# [EXERCISE DESCRIPTION]
Collect every line in the records below that contains the word "위치에너지의".

# [RECORDS TO USE]
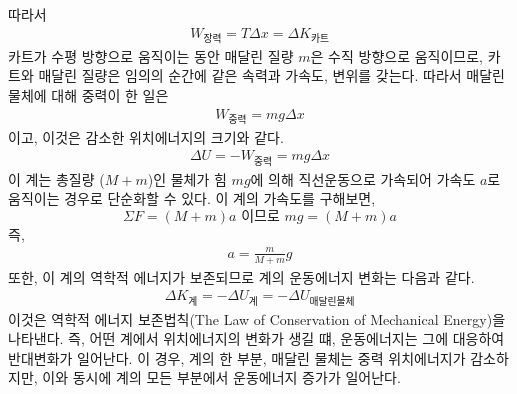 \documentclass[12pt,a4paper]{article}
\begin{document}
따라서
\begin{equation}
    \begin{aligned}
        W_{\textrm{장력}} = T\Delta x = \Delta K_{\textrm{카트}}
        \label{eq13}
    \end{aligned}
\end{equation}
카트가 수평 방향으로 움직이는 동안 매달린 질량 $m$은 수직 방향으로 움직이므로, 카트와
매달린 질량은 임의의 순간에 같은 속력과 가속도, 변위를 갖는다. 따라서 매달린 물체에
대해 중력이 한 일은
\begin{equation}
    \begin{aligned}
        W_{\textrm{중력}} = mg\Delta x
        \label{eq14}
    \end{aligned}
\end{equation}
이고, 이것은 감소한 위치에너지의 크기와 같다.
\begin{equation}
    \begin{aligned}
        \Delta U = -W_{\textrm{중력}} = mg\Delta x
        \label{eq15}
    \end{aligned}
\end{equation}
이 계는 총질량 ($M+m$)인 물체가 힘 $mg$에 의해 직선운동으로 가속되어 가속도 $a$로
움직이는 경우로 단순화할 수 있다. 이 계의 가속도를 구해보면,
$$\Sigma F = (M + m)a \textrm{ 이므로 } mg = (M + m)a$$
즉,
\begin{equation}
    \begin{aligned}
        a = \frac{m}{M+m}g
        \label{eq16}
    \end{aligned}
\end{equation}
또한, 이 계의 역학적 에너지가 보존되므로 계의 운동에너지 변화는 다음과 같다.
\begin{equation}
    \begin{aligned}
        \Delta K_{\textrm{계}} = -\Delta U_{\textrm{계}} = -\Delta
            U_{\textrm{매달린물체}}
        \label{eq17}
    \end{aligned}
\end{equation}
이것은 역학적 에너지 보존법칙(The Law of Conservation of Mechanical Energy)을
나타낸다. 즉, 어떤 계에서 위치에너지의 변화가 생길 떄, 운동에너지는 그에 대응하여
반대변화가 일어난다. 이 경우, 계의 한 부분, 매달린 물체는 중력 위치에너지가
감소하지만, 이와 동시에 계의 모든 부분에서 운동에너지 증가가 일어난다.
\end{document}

# [RESULT OF THE EXERCISE]
이고, 이것은 감소한 위치에너지의 크기와 같다.
나타낸다. 즉, 어떤 계에서 위치에너지의 변화가 생길 떄, 운동에너지는 그에 대응하여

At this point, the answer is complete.